#### [WHAT IS EXPECTED]
What do the lines from the one containing "Yusuf Ucucu (QA Tester)" through the end of the entries say? Quote them exactly, and only them.

#### [Items from a dataset]
BEGIN

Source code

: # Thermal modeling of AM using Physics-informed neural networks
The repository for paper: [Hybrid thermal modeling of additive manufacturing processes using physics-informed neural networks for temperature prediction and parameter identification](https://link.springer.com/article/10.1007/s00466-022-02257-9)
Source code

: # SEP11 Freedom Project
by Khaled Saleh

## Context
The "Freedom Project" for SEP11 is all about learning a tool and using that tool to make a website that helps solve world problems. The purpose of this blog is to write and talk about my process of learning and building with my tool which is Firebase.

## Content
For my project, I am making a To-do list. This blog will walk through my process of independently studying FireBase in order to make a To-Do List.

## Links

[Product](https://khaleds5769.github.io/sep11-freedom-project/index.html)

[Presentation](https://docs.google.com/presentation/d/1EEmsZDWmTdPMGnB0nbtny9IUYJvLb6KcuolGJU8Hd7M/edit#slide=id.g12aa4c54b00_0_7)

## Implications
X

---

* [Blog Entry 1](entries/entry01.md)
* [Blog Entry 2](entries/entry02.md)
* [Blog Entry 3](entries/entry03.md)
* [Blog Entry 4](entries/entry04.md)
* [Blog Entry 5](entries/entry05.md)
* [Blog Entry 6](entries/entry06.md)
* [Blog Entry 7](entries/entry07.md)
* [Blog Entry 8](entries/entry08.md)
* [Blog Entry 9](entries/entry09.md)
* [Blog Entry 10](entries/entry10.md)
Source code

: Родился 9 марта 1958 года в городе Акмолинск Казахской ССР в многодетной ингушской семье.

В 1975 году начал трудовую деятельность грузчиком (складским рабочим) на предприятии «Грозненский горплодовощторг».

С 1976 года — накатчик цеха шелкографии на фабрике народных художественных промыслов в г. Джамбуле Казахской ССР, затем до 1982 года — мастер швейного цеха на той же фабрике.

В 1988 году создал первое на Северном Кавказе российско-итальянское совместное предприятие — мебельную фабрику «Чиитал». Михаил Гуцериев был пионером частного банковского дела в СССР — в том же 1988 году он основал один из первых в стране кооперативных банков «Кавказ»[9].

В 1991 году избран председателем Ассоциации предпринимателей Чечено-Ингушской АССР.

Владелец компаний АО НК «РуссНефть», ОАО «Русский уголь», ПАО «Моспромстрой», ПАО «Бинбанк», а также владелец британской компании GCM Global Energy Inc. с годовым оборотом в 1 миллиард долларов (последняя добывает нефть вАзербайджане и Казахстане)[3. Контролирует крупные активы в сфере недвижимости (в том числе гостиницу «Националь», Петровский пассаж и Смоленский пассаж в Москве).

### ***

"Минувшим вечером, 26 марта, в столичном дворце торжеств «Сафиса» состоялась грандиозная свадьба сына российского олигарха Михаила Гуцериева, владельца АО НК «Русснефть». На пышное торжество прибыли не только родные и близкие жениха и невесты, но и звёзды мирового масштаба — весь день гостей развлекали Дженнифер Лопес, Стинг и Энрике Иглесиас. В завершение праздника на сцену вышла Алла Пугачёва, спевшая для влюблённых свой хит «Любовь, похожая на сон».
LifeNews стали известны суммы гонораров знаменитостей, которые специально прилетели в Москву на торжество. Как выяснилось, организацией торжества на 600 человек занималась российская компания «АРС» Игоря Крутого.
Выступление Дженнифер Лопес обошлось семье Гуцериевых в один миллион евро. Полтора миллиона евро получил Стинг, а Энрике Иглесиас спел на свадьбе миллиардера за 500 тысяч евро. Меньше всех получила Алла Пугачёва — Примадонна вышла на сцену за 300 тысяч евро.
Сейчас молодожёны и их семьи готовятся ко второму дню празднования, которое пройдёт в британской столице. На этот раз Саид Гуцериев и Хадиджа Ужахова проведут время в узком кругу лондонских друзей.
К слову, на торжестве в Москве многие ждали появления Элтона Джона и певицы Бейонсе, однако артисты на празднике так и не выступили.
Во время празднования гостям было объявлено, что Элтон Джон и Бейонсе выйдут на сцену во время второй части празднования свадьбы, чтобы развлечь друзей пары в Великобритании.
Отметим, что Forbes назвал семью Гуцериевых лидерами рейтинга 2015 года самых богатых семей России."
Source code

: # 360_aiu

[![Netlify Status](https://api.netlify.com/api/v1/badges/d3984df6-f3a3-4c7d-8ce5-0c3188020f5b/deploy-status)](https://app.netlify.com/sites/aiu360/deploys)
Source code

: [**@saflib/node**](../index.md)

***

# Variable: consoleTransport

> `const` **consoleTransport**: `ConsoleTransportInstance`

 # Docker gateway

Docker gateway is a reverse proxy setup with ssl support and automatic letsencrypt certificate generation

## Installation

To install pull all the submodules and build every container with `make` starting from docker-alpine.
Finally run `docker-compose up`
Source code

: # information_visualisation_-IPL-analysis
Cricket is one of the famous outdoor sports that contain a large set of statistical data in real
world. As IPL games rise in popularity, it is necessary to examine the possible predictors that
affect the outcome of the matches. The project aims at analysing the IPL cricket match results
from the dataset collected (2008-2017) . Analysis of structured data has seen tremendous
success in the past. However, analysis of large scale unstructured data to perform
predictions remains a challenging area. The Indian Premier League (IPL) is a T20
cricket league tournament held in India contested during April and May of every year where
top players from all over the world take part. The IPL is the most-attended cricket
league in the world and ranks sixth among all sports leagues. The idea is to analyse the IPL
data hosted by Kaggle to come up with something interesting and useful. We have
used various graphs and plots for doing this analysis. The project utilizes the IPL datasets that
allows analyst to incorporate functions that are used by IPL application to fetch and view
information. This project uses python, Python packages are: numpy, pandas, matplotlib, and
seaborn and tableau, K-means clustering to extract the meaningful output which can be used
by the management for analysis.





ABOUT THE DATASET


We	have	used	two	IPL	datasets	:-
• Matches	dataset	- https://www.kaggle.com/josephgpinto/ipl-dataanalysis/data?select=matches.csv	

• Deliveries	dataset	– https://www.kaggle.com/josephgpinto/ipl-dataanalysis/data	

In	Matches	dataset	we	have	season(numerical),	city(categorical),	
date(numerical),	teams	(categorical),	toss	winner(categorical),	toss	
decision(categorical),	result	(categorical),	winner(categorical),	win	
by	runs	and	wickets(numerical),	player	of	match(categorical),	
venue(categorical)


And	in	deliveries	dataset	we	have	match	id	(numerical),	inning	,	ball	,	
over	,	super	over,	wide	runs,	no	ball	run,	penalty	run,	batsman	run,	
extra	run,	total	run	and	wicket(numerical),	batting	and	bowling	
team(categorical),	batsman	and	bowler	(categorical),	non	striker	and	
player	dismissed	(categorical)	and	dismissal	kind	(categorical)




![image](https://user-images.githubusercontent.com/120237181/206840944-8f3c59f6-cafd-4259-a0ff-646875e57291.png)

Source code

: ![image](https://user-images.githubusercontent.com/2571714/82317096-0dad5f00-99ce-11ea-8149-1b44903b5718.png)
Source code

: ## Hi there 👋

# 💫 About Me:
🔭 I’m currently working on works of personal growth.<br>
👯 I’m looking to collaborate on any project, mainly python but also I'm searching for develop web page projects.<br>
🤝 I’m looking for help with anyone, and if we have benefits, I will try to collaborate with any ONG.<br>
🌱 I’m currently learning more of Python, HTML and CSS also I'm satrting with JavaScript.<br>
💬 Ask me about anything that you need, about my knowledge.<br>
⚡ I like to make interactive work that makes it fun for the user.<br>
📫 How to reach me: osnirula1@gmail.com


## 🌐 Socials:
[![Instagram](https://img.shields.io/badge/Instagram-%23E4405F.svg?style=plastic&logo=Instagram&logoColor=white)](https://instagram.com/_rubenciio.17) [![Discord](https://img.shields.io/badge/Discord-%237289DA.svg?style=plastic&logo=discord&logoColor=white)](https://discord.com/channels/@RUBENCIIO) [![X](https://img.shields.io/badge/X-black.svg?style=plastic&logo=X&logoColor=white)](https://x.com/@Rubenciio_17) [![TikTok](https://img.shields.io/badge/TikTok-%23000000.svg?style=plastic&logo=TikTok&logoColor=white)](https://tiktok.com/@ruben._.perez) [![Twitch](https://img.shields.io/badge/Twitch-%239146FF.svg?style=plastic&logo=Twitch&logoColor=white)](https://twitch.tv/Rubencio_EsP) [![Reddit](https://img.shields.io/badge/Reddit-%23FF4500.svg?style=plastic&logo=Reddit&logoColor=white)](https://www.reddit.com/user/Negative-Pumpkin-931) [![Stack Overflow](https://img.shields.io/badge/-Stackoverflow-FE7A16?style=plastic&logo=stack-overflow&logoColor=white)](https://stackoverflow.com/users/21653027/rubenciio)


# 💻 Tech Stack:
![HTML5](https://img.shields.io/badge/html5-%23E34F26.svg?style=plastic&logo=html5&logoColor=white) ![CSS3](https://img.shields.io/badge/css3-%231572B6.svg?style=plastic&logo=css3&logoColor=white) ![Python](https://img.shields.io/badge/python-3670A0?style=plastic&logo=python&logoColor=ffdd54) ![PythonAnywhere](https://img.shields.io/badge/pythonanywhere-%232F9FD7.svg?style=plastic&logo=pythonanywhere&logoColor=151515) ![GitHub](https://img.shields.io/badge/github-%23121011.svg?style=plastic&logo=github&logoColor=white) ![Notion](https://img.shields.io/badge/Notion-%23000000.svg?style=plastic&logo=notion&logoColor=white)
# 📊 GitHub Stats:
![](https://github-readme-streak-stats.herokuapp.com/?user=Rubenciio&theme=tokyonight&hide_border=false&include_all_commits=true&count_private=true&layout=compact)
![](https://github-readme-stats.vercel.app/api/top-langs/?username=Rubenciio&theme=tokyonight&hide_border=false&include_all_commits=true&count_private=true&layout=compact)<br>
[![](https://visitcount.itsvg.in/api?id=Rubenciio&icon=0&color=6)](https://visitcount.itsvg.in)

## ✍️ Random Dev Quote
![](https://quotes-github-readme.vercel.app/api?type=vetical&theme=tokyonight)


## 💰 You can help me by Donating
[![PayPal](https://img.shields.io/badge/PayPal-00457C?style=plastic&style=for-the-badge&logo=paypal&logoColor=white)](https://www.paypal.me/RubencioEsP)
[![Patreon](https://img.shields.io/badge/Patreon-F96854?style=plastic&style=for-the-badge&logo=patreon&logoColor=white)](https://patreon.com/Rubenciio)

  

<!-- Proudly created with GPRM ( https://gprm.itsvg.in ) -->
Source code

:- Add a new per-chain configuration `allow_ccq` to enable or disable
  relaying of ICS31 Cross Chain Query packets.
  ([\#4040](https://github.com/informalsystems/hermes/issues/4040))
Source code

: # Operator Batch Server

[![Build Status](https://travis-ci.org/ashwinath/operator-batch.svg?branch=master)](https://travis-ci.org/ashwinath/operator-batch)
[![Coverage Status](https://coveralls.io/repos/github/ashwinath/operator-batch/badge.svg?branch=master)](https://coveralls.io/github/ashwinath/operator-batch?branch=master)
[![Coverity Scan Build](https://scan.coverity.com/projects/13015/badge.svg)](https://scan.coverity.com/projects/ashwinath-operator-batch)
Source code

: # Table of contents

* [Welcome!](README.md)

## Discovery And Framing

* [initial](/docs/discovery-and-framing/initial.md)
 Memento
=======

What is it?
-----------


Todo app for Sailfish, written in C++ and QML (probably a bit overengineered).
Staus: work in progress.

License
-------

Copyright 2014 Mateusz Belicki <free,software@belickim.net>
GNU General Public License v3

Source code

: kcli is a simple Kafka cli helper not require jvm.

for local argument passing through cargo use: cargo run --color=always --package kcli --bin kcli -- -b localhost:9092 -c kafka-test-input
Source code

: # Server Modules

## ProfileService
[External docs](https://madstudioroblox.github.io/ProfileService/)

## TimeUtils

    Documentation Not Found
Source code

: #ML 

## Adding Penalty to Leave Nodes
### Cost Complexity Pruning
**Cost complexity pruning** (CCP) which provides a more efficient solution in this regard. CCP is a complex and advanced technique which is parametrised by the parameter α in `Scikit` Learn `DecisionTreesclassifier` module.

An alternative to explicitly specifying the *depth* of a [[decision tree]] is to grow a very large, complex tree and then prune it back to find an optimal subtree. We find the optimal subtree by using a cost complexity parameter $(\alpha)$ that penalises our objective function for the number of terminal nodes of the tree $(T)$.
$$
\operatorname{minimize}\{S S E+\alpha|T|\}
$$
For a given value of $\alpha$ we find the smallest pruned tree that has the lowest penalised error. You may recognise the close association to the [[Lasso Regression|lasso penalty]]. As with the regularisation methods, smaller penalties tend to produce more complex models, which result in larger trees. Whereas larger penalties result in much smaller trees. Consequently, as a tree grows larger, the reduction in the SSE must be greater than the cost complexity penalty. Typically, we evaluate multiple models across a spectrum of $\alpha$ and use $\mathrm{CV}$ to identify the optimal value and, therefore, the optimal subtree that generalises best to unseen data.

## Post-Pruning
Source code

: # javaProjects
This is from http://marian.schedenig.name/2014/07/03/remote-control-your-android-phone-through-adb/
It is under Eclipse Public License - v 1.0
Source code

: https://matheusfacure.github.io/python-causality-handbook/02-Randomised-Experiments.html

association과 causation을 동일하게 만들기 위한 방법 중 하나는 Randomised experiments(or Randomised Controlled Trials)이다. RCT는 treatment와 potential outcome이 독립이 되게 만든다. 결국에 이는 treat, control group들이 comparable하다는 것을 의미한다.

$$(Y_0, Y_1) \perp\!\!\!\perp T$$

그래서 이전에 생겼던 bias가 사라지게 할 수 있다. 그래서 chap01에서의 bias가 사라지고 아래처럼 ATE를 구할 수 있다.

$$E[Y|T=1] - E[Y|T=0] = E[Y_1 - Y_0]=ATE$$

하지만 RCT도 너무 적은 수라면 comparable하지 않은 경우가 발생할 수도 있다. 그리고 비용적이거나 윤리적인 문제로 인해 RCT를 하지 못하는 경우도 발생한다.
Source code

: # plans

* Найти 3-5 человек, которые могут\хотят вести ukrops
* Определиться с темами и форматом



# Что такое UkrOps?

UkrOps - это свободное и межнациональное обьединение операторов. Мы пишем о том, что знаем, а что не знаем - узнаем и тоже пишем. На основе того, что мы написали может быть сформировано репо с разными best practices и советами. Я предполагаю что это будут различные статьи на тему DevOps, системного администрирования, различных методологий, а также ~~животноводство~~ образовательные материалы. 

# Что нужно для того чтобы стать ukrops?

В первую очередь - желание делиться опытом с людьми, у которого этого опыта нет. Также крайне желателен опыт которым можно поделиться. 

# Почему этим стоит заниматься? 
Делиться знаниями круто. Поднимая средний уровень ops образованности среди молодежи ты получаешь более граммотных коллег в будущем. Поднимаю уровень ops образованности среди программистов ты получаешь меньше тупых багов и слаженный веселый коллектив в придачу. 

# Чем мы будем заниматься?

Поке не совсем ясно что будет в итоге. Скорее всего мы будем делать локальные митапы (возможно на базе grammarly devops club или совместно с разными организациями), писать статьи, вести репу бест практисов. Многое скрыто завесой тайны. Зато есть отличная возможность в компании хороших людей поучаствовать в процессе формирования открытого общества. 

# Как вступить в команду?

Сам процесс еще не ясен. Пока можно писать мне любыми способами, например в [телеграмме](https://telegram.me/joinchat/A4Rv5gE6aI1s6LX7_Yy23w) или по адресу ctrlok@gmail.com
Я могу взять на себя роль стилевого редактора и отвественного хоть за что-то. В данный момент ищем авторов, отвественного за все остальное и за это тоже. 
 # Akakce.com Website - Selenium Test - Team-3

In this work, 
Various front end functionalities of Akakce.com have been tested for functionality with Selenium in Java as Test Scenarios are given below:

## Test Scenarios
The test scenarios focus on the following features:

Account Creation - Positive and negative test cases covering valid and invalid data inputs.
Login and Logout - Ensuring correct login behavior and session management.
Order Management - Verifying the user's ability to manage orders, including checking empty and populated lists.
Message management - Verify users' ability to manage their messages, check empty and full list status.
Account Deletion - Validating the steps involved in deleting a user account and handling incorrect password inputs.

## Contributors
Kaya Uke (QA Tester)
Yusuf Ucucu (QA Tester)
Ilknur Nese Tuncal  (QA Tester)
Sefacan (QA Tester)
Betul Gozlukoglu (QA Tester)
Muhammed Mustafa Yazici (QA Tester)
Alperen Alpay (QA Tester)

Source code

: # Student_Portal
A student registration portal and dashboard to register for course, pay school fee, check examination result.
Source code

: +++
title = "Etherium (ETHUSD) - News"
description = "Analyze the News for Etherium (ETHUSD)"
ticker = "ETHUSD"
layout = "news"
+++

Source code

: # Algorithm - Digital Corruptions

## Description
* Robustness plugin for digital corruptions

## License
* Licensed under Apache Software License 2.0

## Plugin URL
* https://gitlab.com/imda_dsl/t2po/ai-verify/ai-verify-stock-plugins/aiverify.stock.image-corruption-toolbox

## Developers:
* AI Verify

END

#### [THE COMPLETED TASK]
Yusuf Ucucu (QA Tester)
Ilknur Nese Tuncal  (QA Tester)
Sefacan (QA Tester)
Betul Gozlukoglu (QA Tester)
Muhammed Mustafa Yazici (QA Tester)
Alperen Alpay (QA Tester)

Source code

: # Student_Portal
A student registration portal and dashboard to register for course, pay school fee, check examination result.
Source code

: +++
title = "Etherium (ETHUSD) - News"
description = "Analyze the News for Etherium (ETHUSD)"
ticker = "ETHUSD"
layout = "news"
+++

Source code

: # Algorithm - Digital Corruptions

## Description
* Robustness plugin for digital corruptions

## License
* Licensed under Apache Software License 2.0

## Plugin URL
* https://gitlab.com/imda_dsl/t2po/ai-verify/ai-verify-stock-plugins/aiverify.stock.image-corruption-toolbox

## Developers:
* AI Verify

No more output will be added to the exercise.